Task prompt - Your answer consists of the lines in the data that contain "selectively". Copy each of them.

Record excerpts -

......

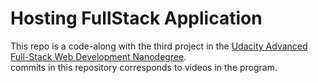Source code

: # Hosting FullStack Application

This repo is a code-along with the third project in the [Udacity Advanced Full-Stack Web Development Nanodegree](https://www.udacity.com/course/full-stack-web-developer-nanodegree--nd0044?utm_campaign=12908932988_c_individuals_30off&utm_campaign=12908932988_c_individuals&utm_keyword=udacity%20web%20developer_e&utm_keyword=udacity%20web%20developer_e&utm_medium=ads_r&utm_medium=ads_r&utm_source=gsem_brand&utm_source=gsem_brand&utm_term=124509199111&utm_term=124509199111). \
commits in this repository corresponds to videos in the program.
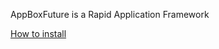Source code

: AppBoxFuture is a Rapid Application Framework

[How to install](https://github.com/enjoycode/appbox.deploy/wiki/Install)
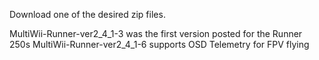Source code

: Download one of the desired zip files.

MultiWii-Runner-ver2_4_1-3 was the first version posted for the Runner 250s
MultiWii-Runner-ver2_4_1-6 supports OSD Telemetry for FPV flying
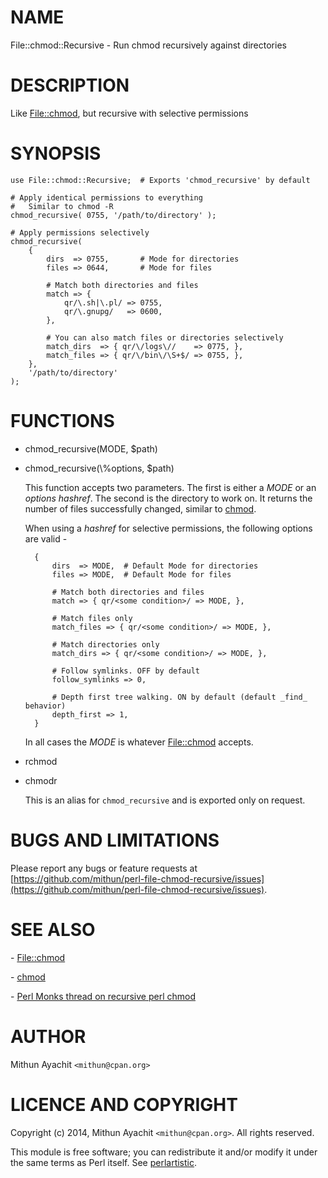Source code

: # NAME

File::chmod::Recursive - Run chmod recursively against directories

# DESCRIPTION

Like [File::chmod](https://metacpan.org/pod/File::chmod), but recursive with selective permissions

# SYNOPSIS

    use File::chmod::Recursive;  # Exports 'chmod_recursive' by default

    # Apply identical permissions to everything
    #   Similar to chmod -R
    chmod_recursive( 0755, '/path/to/directory' );

    # Apply permissions selectively
    chmod_recursive(
        {
            dirs  => 0755,       # Mode for directories
            files => 0644,       # Mode for files

            # Match both directories and files
            match => {
                qr/\.sh|\.pl/ => 0755,
                qr/\.gnupg/   => 0600,
            },

            # You can also match files or directories selectively
            match_dirs  => { qr/\/logs\//    => 0775, },
            match_files => { qr/\/bin\/\S+$/ => 0755, },
        },
        '/path/to/directory'
    );

# FUNCTIONS

- chmod\_recursive(MODE, $path)
- chmod\_recursive(\\%options, $path)

    This function accepts two parameters. The first is either a _MODE_ or
    an _options hashref_. The second is the directory to work on. It
    returns the number of files successfully changed, similar to
    [chmod](http://perldoc.perl.org/functions/chmod.html).

    When using a _hashref_ for selective permissions, the following
    options are valid -

        {
            dirs  => MODE,  # Default Mode for directories
            files => MODE,  # Default Mode for files

            # Match both directories and files
            match => { qr/<some condition>/ => MODE, },

            # Match files only
            match_files => { qr/<some condition>/ => MODE, },

            # Match directories only
            match_dirs => { qr/<some condition>/ => MODE, },

            # Follow symlinks. OFF by default
            follow_symlinks => 0,

            # Depth first tree walking. ON by default (default _find_ behavior)
            depth_first => 1,
        }

    In all cases the _MODE_ is whatever [File::chmod](https://metacpan.org/pod/File::chmod) accepts.

- rchmod
- chmodr

    This is an alias for `chmod_recursive` and is exported only on
    request.

# BUGS AND LIMITATIONS

Please report any bugs or feature requests at
[https://github.com/mithun/perl-file-chmod-recursive/issues](https://github.com/mithun/perl-file-chmod-recursive/issues).

# SEE ALSO

\-   [File::chmod](https://metacpan.org/pod/File::chmod)

\-   [chmod](http://perldoc.perl.org/functions/chmod.html)

\-   [Perl Monks thread on recursive perl
chmod](http://www.perlmonks.org/?node_id=61745)

# AUTHOR

Mithun Ayachit  `<mithun@cpan.org>`

# LICENCE AND COPYRIGHT

Copyright (c) 2014, Mithun Ayachit `<mithun@cpan.org>`. All rights
reserved.

This module is free software; you can redistribute it and/or modify it
under the same terms as Perl itself. See [perlartistic](https://metacpan.org/pod/perlartistic).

......

Answer -
    # Apply permissions selectively
            # You can also match files or directories selectively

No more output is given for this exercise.